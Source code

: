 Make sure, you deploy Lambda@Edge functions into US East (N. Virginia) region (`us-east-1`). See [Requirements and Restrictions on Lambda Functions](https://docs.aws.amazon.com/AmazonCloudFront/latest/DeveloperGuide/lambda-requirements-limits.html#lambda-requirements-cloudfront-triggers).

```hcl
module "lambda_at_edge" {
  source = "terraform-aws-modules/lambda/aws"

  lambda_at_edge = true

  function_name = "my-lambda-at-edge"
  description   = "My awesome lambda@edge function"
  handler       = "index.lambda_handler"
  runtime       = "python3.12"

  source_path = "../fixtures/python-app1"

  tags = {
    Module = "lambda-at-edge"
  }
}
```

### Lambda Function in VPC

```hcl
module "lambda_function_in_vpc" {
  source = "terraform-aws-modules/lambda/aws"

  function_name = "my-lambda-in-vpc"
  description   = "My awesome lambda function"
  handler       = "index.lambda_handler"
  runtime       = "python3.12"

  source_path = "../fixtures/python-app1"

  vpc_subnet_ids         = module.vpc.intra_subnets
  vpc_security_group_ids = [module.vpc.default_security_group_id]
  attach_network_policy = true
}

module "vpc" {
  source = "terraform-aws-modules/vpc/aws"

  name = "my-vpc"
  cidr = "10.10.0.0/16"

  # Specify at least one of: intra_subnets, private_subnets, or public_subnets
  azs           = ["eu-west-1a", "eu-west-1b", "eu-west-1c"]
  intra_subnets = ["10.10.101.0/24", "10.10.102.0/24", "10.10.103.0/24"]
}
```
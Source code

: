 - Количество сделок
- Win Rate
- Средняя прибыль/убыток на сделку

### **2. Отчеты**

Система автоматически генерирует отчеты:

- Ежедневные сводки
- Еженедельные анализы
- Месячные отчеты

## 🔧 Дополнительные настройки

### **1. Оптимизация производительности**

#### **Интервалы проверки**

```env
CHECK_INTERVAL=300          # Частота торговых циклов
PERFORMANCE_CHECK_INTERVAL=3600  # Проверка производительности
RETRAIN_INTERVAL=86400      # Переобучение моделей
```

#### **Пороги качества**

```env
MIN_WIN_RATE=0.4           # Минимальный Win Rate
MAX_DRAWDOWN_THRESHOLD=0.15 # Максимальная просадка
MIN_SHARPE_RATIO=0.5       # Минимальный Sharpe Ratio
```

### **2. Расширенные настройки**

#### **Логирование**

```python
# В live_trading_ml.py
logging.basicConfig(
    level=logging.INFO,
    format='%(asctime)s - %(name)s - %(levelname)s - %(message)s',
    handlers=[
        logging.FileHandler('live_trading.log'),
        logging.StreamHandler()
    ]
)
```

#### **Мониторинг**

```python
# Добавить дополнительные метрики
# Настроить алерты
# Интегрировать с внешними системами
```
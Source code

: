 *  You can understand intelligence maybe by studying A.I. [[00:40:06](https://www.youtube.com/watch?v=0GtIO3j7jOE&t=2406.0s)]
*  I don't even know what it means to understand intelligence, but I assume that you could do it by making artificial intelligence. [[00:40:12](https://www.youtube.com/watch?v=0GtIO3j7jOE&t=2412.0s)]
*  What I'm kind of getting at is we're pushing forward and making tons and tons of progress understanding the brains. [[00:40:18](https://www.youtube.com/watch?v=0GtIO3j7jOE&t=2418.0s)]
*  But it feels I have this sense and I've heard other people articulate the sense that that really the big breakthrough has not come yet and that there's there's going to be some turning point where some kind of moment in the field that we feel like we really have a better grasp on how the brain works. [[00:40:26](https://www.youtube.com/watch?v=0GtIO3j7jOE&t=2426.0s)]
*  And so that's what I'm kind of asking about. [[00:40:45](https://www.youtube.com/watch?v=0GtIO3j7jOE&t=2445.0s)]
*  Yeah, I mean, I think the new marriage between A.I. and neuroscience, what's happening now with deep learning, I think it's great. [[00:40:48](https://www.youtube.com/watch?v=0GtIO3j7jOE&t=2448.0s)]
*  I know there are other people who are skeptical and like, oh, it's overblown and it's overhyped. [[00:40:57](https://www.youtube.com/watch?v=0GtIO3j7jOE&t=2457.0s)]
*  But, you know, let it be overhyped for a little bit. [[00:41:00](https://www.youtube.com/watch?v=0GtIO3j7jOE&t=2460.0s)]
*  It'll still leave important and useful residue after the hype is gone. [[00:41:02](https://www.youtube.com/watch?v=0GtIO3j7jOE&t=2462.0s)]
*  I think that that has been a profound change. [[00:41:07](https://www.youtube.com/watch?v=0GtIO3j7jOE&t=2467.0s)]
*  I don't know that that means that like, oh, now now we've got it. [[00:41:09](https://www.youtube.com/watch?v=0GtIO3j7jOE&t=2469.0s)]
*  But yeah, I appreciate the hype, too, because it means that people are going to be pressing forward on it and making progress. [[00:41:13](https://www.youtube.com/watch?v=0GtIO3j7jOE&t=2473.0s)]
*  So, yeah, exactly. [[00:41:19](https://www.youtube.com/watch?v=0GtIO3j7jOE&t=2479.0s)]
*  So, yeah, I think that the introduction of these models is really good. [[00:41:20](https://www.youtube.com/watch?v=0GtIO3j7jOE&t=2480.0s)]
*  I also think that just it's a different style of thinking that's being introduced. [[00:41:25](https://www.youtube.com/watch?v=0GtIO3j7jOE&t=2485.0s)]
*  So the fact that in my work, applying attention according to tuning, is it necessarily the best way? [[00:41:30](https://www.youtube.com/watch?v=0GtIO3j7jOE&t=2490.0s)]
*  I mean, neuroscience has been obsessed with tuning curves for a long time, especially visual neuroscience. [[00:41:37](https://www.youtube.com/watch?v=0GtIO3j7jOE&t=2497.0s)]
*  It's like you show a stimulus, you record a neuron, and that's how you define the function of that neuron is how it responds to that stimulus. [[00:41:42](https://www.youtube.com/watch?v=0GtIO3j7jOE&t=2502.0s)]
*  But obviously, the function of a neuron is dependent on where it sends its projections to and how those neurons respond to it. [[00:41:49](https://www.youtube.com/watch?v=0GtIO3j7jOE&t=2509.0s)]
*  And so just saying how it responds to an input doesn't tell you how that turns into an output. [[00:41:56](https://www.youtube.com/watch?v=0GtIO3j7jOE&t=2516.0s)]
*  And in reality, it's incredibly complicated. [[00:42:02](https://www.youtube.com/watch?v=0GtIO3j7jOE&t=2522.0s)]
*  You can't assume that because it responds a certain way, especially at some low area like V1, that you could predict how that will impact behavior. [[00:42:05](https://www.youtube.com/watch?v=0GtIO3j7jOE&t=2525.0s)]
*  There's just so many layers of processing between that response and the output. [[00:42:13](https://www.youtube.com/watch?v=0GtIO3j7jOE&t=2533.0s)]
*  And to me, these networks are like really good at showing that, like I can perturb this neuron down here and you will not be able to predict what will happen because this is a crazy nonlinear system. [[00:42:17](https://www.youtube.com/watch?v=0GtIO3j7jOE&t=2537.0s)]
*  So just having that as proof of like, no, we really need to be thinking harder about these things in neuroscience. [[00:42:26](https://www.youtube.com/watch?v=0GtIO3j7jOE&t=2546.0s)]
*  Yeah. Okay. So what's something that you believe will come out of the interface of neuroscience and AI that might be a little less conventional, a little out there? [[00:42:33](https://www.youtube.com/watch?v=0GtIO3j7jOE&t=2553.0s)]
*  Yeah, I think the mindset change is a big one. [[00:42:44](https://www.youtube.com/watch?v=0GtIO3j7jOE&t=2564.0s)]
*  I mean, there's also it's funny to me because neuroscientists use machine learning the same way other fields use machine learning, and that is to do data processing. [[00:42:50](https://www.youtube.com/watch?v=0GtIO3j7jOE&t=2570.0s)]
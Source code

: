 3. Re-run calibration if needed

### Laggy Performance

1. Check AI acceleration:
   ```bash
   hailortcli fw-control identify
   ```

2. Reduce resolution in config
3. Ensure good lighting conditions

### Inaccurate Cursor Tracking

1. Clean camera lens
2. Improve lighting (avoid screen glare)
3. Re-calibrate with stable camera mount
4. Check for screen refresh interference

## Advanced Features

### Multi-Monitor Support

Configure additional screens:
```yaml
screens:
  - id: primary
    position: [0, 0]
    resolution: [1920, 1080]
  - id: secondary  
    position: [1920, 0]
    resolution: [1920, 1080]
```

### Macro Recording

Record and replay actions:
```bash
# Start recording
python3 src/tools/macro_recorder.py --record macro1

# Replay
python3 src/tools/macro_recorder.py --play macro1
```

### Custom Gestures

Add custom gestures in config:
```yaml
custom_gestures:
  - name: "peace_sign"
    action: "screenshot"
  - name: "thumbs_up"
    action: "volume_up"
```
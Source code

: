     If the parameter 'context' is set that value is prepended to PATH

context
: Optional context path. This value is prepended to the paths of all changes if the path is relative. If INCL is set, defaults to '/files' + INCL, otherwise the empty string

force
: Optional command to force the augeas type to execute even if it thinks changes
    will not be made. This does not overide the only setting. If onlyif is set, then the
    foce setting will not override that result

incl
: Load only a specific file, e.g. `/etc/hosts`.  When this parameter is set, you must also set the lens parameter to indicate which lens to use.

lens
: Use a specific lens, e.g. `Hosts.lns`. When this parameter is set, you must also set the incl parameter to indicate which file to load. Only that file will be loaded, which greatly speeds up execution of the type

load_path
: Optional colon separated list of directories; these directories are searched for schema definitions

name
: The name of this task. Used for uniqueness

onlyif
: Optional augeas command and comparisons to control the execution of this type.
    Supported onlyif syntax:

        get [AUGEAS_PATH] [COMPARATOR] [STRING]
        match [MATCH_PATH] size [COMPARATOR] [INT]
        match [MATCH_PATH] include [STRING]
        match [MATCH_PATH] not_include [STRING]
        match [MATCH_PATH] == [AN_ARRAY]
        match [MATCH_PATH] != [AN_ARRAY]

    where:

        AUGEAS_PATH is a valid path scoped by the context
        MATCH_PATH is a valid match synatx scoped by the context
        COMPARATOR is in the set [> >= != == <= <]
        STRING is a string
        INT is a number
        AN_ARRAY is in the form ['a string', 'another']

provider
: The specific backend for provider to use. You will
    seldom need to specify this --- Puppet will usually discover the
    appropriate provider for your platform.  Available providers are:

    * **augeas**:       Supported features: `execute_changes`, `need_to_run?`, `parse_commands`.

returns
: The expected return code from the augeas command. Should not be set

--*--

ASSIGNMENT:
When a line of the data holds the string "people", pick it out and copy it.

YOUR RESPONSE:
*  But it feels I have this sense and I've heard other people articulate the sense that that really the big breakthrough has not come yet and that there's there's going to be some turning point where some kind of moment in the field that we feel like we really have a better grasp on how the brain works. [[00:40:26](https://www.youtube.com/watch?v=0GtIO3j7jOE&t=2426.0s)]
*  I know there are other people who are skeptical and like, oh, it's overblown and it's overhyped. [[00:40:57](https://www.youtube.com/watch?v=0GtIO3j7jOE&t=2457.0s)]
*  But yeah, I appreciate the hype, too, because it means that people are going to be pressing forward on it and making progress. [[00:41:13](https://www.youtube.com/watch?v=0GtIO3j7jOE&t=2473.0s)]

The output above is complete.